Omit every picture while you reproduce the entries that follow word for word.
RECORDS Start Marker
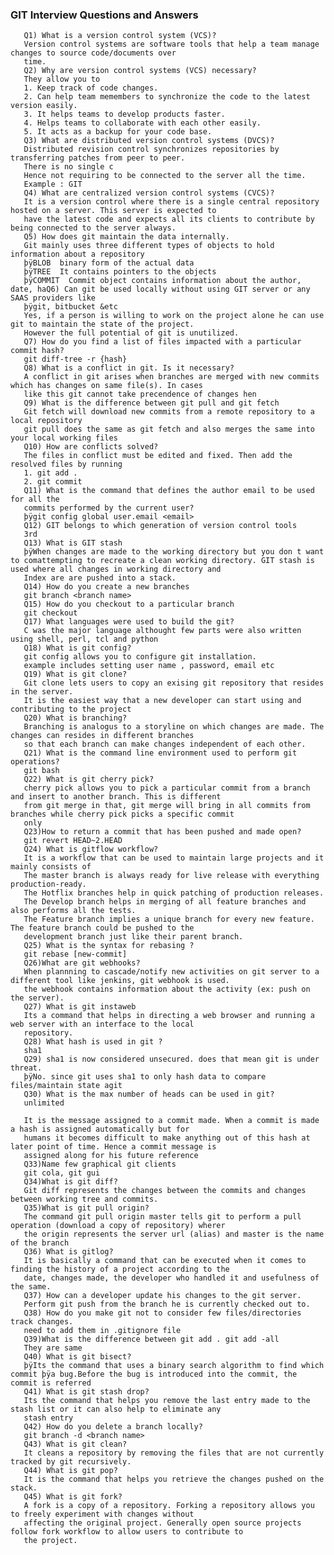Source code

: ### GIT Interview Questions and Answers
       
       Q1) What is a version control system (VCS)?
       Version control systems are software tools that help a team manage changes to source code/documents over
       time.
       Q2) Why are version control systems (VCS) necessary?
       They allow you to
       1. Keep track of code changes.
       2. Can help team memembers to synchronize the code to the latest version easily.
       3. It helps teams to develop products faster.
       4. Helps teams to collaborate with each other easily.
       5. It acts as a backup for your code base.
       Q3) What are distributed version control systems (DVCS)?
       Distributed revision control synchronizes repositories by transferring patches from peer to peer.
       There is no single c
       Hence not requiring to be connected to the server all the time.
       Example : GIT
       Q4) What are centralized version control systems (CVCS)?
       It is a version control where there is a single central repository hosted on a server. This server is expected to
       have the latest code and expects all its clients to contribute by being connected to the server always.
       Q5) How does git maintain the data internally.
       Git mainly uses three different types of objects to hold information about a repository
       þÿBLOB  binary form of the actual data
       þÿTREE  It contains pointers to the objects
       þÿCOMMIT  Commit object contains information about the author, date, haQ6) Can git be used locally without using GIT server or any SAAS providers like
       þÿgit, bitbucket &etc
       Yes, if a person is willing to work on the project alone he can use git to maintain the state of the project.
       However the full potential of git is unutilized.
       Q7) How do you find a list of files impacted with a particular commit hash?
       git diff-tree -r {hash}
       Q8) What is a conflict in git. Is it necessary?
       A conflict in git arises when branches are merged with new commits which has changes on same file(s). In cases
       like this git cannot take precendence of changes hen
       Q9) What is the difference between git pull and git fetch
       Git fetch will download new commits from a remote repository to a local repository
       git pull does the same as git fetch and also merges the same into your local working files
       Q10) How are conflicts solved?
       The files in conflict must be edited and fixed. Then add the resolved files by running
       1. git add .
       2. git commit
       Q11) What is the command that defines the author email to be used for all the
       commits performed by the current user?
       þÿgit config global user.email <email>
       Q12) GIT belongs to which generation of version control tools
       3rd
       Q13) What is GIT stash
       þÿWhen changes are made to the working directory but you don t want to comattempting to recreate a clean working directory. GIT stash is used where all changes in working directory and
       Index are are pushed into a stack.
       Q14) How do you create a new branches
       git branch <branch name>
       Q15) How do you checkout to a particular branch
       git checkout 
       Q17) What languages were used to build the git?
       C was the major language althought few parts were also written using shell, perl, tcl and python
       Q18) What is git config?
       git config allows you to configure git installation.
       example includes setting user name , password, email etc
       Q19) What is git clone?
       Git clone lets users to copy an exising git repository that resides in the server.
       It is the easiest way that a new developer can start using and contributing to the project
       Q20) What is branching?
       Branching is analogus to a storyline on which changes are made. The changes can resides in different branches
       so that each branch can make changes independent of each other.
       Q21) What is the command line environment used to perform git operations?
       git bash
       Q22) What is git cherry pick?
       cherry pick allows you to pick a particular commit from a branch and insert to another branch. This is different
       from git merge in that, git merge will bring in all commits from branches while cherry pick picks a specific commit
       only
       Q23)How to return a commit that has been pushed and made open?
       git revert HEAD~2.HEAD
       Q24) What is gitflow workflow?
       It is a workflow that can be used to maintain large projects and it mainly consists of
       The master branch is always ready for live release with everything production-ready.
       The Hotflix branches help in quick patching of production releases.
       The Develop branch helps in merging of all feature branches and also performs all the tests.
       The Feature branch implies a unique branch for every new feature. The feature branch could be pushed to the
       development branch just like their parent branch.
       Q25) What is the syntax for rebasing ?
       git rebase [new-commit]
       Q26)What are git webhooks?
       When plannning to cascade/notify new activities on git server to a different tool like jenkins, git webhook is used.
       the webhook contains information about the activity (ex: push on the server).
       Q27) What is git instaweb
       Its a command that helps in directing a web browser and running a web server with an interface to the local
       repository.
       Q28) What hash is used in git ?
       sha1
       Q29) sha1 is now considered unsecured. does that mean git is under threat.
       þÿNo. since git uses sha1 to only hash data to compare files/maintain state agit
       Q30) What is the max number of heads can be used in git?
       unlimited
       
       It is the message assigned to a commit made. When a commit is made a hash is assigned automatically but for
       humans it becomes difficult to make anything out of this hash at later point of time. Hence a commit message is
       assigned along for his future reference
       Q33)Name few graphical git clients
       git cola, git gui
       Q34)What is git diff?
       Git diff represents the changes between the commits and changes between working tree and commits.
       Q35)What is git pull origin?
       The command git pull origin master tells git to perform a pull operation (download a copy of repository) wherer
       the origin represents the server url (alias) and master is the name of the branch
       Q36) What is gitlog?
       It is basically a command that can be executed when it comes to finding the history of a project according to the
       date, changes made, the developer who handled it and usefulness of the same.
       Q37) How can a developer update his changes to the git server.
       Perform git push from the branch he is currently checked out to.
       Q38) How do you make git not to consider few files/directories track changes.
       need to add them in .gitignore file
       Q39)What is the difference between git add . git add -all
       They are same
       Q40) What is git bisect?
       þÿIts the command that uses a binary search algorithm to find which commit þÿa bug.Before the bug is introduced into the commit, the commit is referred
       Q41) What is git stash drop?
       Its the command that helps you remove the last entry made to the stash list or it can also help to eliminate any
       stash entry
       Q42) How do you delete a branch locally?
       git branch -d <branch name>
       Q43) What is git clean?
       It cleans a repository by removing the files that are not currently tracked by git recursively.
       Q44) What is git pop?
       It is the command that helps you retrieve the changes pushed on the stack.
       Q45) What is git fork?
       A fork is a copy of a repository. Forking a repository allows you to freely experiment with changes without
       affecting the original project. Generally open source projects follow fork workflow to allow users to contribute to
       the project.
RECORDS End Marker
SOLUTION
Source code

: ### GIT Interview Questions and Answers
       
       Q1) What is a version control system (VCS)?
       Version control systems are software tools that help a team manage changes to source code/documents over
       time.
       Q2) Why are version control systems (VCS) necessary?
       They allow you to
       1. Keep track of code changes.
       2. Can help team memembers to synchronize the code to the latest version easily.
       3. It helps teams to develop products faster.
       4. Helps teams to collaborate with each other easily.
       5. It acts as a backup for your code base.
       Q3) What are distributed version control systems (DVCS)?
       Distributed revision control synchronizes repositories by transferring patches from peer to peer.
       There is no single c
       Hence not requiring to be connected to the server all the time.
       Example : GIT
       Q4) What are centralized version control systems (CVCS)?
       It is a version control where there is a single central repository hosted on a server. This server is expected to
       have the latest code and expects all its clients to contribute by being connected to the server always.
       Q5) How does git maintain the data internally.
       Git mainly uses three different types of objects to hold information about a repository
       þÿBLOB  binary form of the actual data
       þÿTREE  It contains pointers to the objects
       þÿCOMMIT  Commit object contains information about the author, date, haQ6) Can git be used locally without using GIT server or any SAAS providers like
       þÿgit, bitbucket &etc
       Yes, if a person is willing to work on the project alone he can use git to maintain the state of the project.
       However the full potential of git is unutilized.
       Q7) How do you find a list of files impacted with a particular commit hash?
       git diff-tree -r {hash}
       Q8) What is a conflict in git. Is it necessary?
       A conflict in git arises when branches are merged with new commits which has changes on same file(s). In cases
       like this git cannot take precendence of changes hen
       Q9) What is the difference between git pull and git fetch
       Git fetch will download new commits from a remote repository to a local repository
       git pull does the same as git fetch and also merges the same into your local working files
       Q10) How are conflicts solved?
       The files in conflict must be edited and fixed. Then add the resolved files by running
       1. git add .
       2. git commit
       Q11) What is the command that defines the author email to be used for all the
       commits performed by the current user?
       þÿgit config global user.email <email>
       Q12) GIT belongs to which generation of version control tools
       3rd
       Q13) What is GIT stash
       þÿWhen changes are made to the working directory but you don t want to comattempting to recreate a clean working directory. GIT stash is used where all changes in working directory and
       Index are are pushed into a stack.
       Q14) How do you create a new branches
       git branch <branch name>
       Q15) How do you checkout to a particular branch
       git checkout 
       Q17) What languages were used to build the git?
       C was the major language althought few parts were also written using shell, perl, tcl and python
       Q18) What is git config?
       git config allows you to configure git installation.
       example includes setting user name , password, email etc
       Q19) What is git clone?
       Git clone lets users to copy an exising git repository that resides in the server.
       It is the easiest way that a new developer can start using and contributing to the project
       Q20) What is branching?
       Branching is analogus to a storyline on which changes are made. The changes can resides in different branches
       so that each branch can make changes independent of each other.
       Q21) What is the command line environment used to perform git operations?
       git bash
       Q22) What is git cherry pick?
       cherry pick allows you to pick a particular commit from a branch and insert to another branch. This is different
       from git merge in that, git merge will bring in all commits from branches while cherry pick picks a specific commit
       only
       Q23)How to return a commit that has been pushed and made open?
       git revert HEAD~2.HEAD
       Q24) What is gitflow workflow?
       It is a workflow that can be used to maintain large projects and it mainly consists of
       The master branch is always ready for live release with everything production-ready.
       The Hotflix branches help in quick patching of production releases.
       The Develop branch helps in merging of all feature branches and also performs all the tests.
       The Feature branch implies a unique branch for every new feature. The feature branch could be pushed to the
       development branch just like their parent branch.
       Q25) What is the syntax for rebasing ?
       git rebase [new-commit]
       Q26)What are git webhooks?
       When plannning to cascade/notify new activities on git server to a different tool like jenkins, git webhook is used.
       the webhook contains information about the activity (ex: push on the server).
       Q27) What is git instaweb
       Its a command that helps in directing a web browser and running a web server with an interface to the local
       repository.
       Q28) What hash is used in git ?
       sha1
       Q29) sha1 is now considered unsecured. does that mean git is under threat.
       þÿNo. since git uses sha1 to only hash data to compare files/maintain state agit
       Q30) What is the max number of heads can be used in git?
       unlimited
       
       It is the message assigned to a commit made. When a commit is made a hash is assigned automatically but for
       humans it becomes difficult to make anything out of this hash at later point of time. Hence a commit message is
       assigned along for his future reference
       Q33)Name few graphical git clients
       git cola, git gui
       Q34)What is git diff?
       Git diff represents the changes between the commits and changes between working tree and commits.
       Q35)What is git pull origin?
       The command git pull origin master tells git to perform a pull operation (download a copy of repository) wherer
       the origin represents the server url (alias) and master is the name of the branch
       Q36) What is gitlog?
       It is basically a command that can be executed when it comes to finding the history of a project according to the
       date, changes made, the developer who handled it and usefulness of the same.
       Q37) How can a developer update his changes to the git server.
       Perform git push from the branch he is currently checked out to.
       Q38) How do you make git not to consider few files/directories track changes.
       need to add them in .gitignore file
       Q39)What is the difference between git add . git add -all
       They are same
       Q40) What is git bisect?
       þÿIts the command that uses a binary search algorithm to find which commit þÿa bug.Before the bug is introduced into the commit, the commit is referred
       Q41) What is git stash drop?
       Its the command that helps you remove the last entry made to the stash list or it can also help to eliminate any
       stash entry
       Q42) How do you delete a branch locally?
       git branch -d <branch name>
       Q43) What is git clean?
       It cleans a repository by removing the files that are not currently tracked by git recursively.
       Q44) What is git pop?
       It is the command that helps you retrieve the changes pushed on the stack.
       Q45) What is git fork?
       A fork is a copy of a repository. Forking a repository allows you to freely experiment with changes without
       affecting the original project. Generally open source projects follow fork workflow to allow users to contribute to
       the project.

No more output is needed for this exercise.